In the wake of outrageous tragedy, sometimes a community rises up to demand a change, and sometimes public officials show up to make some speeches, and sometimes, awkwardly, both happen at once.
That was what happened last Friday, when nearly 100 bicyclists and street safety advocates gathered on the corner of Second Avenue and Ninth Street in Gowanus, where 37-year-old mother of two Sarah Schick was struck and killed by a box truck on January 10. The convergence of these two groups was timed to coincide with a tour of the streetscape by City transportation officials, including Transportation Commissioner Ydanis Rodriguez, contemplating what sort of safety improvements might be made to prevent further deaths by automobile on a notoriously dangerous stretch of roadway.
Rodriguez appeared uncomfortable appearing as an official at an event mostly populated by angry protesters. "I'm not here as a commissioner," he told the assembled protesters, assuring them that he has a long background as a neighborhood activist. "I've only been a commissioner for four months, but I was a student who took over CUNY in 1989."
Rodriguez told the gathered crowd that the DOT is on the job. "We are here to say that we are working 24/7 to change the culture," he said. "To redesign the street. To hear from the community."
City Councilmember Shahana Hanif pledged to hold the DOT to account to improve safety along Ninth Street, and urged those in attendance to sign up for her newsletter to stay abreast of developments. Assemblymember Jo Anne Simon spoke of the need for elected officials to collaborate. State Senator Andrew Gounardis asked why street safety initiatives seem only to be undertaken after people have died. A representative from newly elected Congressman Dan Goldman's office agreed that street safety is an important issue.

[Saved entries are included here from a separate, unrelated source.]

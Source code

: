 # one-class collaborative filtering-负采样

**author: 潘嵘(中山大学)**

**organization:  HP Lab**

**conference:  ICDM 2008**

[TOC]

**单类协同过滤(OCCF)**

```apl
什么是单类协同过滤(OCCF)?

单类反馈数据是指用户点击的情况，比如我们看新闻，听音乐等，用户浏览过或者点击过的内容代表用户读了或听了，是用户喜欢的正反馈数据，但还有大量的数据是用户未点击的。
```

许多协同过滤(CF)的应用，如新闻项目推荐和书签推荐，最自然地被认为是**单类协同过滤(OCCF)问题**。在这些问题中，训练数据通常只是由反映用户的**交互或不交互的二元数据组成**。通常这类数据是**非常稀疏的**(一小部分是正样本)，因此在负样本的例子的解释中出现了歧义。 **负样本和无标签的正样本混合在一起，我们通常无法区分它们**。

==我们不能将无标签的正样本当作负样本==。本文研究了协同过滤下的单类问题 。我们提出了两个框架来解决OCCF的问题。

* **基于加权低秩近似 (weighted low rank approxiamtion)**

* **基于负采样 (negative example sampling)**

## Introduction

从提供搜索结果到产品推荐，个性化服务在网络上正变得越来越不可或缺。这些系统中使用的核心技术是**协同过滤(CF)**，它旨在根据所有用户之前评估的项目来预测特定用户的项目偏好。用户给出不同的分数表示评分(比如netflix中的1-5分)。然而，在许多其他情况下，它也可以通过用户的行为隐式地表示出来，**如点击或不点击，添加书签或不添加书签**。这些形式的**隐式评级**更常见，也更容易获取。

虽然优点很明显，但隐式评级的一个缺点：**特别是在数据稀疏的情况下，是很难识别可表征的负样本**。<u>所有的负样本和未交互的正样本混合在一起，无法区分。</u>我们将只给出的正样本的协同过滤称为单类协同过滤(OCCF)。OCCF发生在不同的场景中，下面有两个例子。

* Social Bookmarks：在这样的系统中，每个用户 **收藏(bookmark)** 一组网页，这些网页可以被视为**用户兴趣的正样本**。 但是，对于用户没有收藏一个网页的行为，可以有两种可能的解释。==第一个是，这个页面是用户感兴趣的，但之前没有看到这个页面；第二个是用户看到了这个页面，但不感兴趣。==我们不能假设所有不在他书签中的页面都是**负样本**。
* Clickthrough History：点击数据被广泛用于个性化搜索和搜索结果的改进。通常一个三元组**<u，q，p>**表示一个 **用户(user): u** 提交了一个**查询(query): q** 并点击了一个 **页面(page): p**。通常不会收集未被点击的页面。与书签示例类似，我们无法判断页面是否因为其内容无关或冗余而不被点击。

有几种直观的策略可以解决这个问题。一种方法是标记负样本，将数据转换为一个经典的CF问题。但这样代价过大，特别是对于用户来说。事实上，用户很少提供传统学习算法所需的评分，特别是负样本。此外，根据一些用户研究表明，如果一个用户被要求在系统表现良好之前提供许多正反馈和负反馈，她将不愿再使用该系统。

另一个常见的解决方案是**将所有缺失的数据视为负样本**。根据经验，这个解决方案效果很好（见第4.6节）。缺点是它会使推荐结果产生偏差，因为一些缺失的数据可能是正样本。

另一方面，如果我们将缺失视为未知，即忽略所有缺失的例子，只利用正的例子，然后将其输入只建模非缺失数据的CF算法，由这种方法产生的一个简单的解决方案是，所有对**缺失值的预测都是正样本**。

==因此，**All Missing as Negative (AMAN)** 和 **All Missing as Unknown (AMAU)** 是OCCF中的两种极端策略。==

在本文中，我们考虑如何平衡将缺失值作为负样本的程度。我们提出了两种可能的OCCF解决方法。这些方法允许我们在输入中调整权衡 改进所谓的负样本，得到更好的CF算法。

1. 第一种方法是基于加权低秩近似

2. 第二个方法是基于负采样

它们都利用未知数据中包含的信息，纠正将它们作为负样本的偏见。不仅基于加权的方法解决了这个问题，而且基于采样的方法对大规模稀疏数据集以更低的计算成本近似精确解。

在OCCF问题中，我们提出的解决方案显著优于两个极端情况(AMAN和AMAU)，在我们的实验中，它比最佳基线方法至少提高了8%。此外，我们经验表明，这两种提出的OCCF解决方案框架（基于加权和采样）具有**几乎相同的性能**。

Katie Bishop, who owns Principles Coffee Shop half a block from the site of the crash, spoke after the politicians. "I'm not an elected official, so I don't have to play nice with anyone," Bishop said. "There are people who aren't on our side. And they are the ones who need to be held accountable. NYPD isn't doing well. The mayor isn't doing well. These are our enemies here."
Bishop urged attendees to hold the officials present to account over the coming months to make sure their appearance was backed with action. "It's easy to talk about what's going to happen," she said, "And it's entirely different when this starts churning through the bureaucratic machine that is the city."
The Ninth Street corridor has a long history of mortal danger to cyclists and pedestrians. After a motorist killed two children at Ninth Street and Fifth Avenue in 2004, the City finally installed a number of safety measures, including protected bike lanes along Ninth Street, but only as far west as Third Street, beyond which the route for cyclists dwindled to an unprotected sharrow along several blocks with lots of truck traffic.
"In 2018, the Department of Transportation said they weren't putting the protected lanes in past Third Avenue because past that it was a more challenging stretch," said Doug Gordon, a street safety advocate and member of Brooklyn's Community Board 6. "They said they were going to come back to the community board with other solutions for those blocks. They never did."
A DOT spokesman confirmed that the department is installing a leading pedestrian interval to allow pedestrians and cyclists to get a head start crossing the intersection of Ninth Street and Second Avenue before cars can go. Beyond that, the spokesperson said, the department is undertaking a study of further changes, which it will present to Community Board 6 this spring, beginning a process that can take months, if not years.
Street safety advocates say a delayed light isn't going to cut it. "We didn't do enough [in the last redesign]," said Kathy Park Price, an organizer with Transportation Alternatives. "We've learned a lot since then, since 2018. And we are not going to accept a bare minimum redesign."
After the speeches, Hell Gate asked Bishop whether she had much confidence that the various City, state and federal officials present would actually deliver any meaningful safety improvements in the area. "Honestly, no," Bishop said. "They have a terrible track record. They have given me no reason to have confidence."
Bishop's skepticism may be well-founded. The City staffing crisis that has characterized Mayor Eric Adams's tenure has hobbled the Department of Transportation under Rodriguez. Last year, the Department failed to construct 30 miles of protected bike lanes and 20 miles of dedicated bus lanes, as it was legally required to do.
In 2022, 255 people died on NYC streets, according to DOT figures—a six percent drop from 2021, but a 23 percent increase from 2018.
As Bishop led Rodriguez and elected officials on a tour of the hazards of the area, pointing out cars parked illegally without consequence on the roadway and even the sidewalks, the protesting cyclists assembled in the middle of the busy Fourth Avenue intersection and staged a die-in, setting down their rides and laying in the roadway. Car traffic in all directions came to a halt. Motorists began to lose their minds. A young man got out of his car and began haranguing the cyclists.
"Somebody died," one of the cyclists informed him gravely.
The motorist was unimpressed. "People die every day, bro," he said as he stalked angrily back to his car. "It’s New York City."